Start of Block
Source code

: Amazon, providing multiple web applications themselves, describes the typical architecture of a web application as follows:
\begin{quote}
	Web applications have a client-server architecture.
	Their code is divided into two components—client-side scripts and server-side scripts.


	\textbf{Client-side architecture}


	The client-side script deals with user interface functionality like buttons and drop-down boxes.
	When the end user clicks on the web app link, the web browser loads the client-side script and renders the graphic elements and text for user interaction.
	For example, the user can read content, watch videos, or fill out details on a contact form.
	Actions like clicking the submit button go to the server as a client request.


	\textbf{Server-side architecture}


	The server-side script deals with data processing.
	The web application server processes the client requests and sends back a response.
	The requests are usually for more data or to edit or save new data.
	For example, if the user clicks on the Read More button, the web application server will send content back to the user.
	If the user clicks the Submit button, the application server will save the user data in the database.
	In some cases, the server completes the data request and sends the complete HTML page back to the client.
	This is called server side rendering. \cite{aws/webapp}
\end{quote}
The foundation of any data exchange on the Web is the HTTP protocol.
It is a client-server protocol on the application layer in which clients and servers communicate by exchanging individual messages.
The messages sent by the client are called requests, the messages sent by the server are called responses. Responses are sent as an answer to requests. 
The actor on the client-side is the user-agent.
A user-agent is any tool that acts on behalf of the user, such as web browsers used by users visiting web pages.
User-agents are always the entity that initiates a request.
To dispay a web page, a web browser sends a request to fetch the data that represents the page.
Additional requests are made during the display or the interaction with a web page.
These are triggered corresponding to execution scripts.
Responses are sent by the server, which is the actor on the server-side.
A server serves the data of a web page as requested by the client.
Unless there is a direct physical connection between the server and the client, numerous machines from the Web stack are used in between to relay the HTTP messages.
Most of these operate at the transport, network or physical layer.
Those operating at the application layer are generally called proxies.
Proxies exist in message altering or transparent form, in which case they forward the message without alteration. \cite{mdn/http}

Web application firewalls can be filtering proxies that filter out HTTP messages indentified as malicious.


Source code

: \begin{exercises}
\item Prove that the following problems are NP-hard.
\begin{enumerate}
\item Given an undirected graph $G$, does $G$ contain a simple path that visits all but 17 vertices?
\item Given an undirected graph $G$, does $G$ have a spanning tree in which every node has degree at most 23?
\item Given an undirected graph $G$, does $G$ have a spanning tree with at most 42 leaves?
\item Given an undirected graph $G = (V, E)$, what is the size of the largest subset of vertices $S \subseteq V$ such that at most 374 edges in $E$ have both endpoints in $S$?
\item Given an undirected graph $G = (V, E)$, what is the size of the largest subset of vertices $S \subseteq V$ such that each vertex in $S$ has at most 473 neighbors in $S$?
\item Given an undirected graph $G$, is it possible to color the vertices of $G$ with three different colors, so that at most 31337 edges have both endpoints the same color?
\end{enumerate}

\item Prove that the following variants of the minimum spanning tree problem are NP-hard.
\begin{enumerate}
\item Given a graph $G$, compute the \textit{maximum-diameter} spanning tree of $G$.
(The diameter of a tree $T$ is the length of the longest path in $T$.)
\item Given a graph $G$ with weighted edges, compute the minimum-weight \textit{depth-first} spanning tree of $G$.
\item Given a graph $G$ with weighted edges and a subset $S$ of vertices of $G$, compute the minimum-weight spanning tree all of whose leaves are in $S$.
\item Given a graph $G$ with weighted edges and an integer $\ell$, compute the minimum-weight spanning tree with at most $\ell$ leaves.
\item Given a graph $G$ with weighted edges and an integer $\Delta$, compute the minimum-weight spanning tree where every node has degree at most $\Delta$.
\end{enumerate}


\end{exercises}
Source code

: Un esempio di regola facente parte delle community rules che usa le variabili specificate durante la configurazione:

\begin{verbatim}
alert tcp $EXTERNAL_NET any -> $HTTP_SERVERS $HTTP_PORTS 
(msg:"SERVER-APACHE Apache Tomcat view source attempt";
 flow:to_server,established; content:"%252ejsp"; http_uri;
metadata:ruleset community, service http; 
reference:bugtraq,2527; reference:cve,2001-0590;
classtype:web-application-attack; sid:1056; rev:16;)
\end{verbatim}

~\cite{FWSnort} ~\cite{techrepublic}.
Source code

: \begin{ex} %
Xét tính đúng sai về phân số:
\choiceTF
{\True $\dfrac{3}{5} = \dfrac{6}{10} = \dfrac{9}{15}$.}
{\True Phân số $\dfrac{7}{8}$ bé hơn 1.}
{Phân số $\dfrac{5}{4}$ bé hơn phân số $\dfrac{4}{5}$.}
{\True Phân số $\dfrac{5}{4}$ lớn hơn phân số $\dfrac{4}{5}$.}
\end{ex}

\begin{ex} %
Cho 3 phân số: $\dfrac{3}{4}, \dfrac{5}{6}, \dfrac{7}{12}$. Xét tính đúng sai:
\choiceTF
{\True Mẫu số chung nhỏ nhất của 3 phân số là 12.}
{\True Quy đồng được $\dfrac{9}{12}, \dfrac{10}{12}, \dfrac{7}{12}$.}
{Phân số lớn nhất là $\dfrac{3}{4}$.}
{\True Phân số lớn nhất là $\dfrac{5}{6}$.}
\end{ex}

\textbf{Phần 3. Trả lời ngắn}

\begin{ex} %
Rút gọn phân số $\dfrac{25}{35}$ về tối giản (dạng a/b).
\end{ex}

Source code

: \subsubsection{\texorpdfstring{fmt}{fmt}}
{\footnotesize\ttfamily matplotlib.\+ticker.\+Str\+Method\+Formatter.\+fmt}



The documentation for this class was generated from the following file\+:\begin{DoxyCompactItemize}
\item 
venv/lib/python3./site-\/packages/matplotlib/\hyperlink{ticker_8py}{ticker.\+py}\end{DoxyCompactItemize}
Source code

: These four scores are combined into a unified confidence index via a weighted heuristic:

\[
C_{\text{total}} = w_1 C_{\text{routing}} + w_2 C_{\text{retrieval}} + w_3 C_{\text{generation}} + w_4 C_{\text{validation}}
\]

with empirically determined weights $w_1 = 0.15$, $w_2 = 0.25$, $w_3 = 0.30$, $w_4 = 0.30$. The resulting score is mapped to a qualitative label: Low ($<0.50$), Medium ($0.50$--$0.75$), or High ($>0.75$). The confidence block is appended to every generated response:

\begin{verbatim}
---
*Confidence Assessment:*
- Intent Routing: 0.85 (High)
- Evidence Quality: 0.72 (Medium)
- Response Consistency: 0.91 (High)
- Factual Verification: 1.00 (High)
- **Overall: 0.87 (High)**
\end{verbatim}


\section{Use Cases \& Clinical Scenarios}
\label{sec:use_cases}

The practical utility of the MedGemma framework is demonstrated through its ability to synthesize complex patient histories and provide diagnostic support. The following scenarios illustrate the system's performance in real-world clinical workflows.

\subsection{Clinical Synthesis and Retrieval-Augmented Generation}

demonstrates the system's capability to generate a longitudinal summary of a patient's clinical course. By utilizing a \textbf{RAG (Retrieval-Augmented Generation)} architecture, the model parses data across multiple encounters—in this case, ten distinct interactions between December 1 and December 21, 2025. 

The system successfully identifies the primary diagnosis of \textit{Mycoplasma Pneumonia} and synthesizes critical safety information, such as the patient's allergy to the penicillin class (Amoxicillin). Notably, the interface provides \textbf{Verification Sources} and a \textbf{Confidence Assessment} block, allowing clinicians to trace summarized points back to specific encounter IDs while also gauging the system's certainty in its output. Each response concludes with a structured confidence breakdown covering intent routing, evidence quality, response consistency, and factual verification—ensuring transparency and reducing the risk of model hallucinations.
End of Block
## WHAT IS BEING ASKED
Only lines with the word "diameter" are needed. Copy them from the preceding records.

## RESPONSE BELOW
\item Given a graph $G$, compute the \textit{maximum-diameter} spanning tree of $G$.
(The diameter of a tree $T$ is the length of the longest path in $T$.)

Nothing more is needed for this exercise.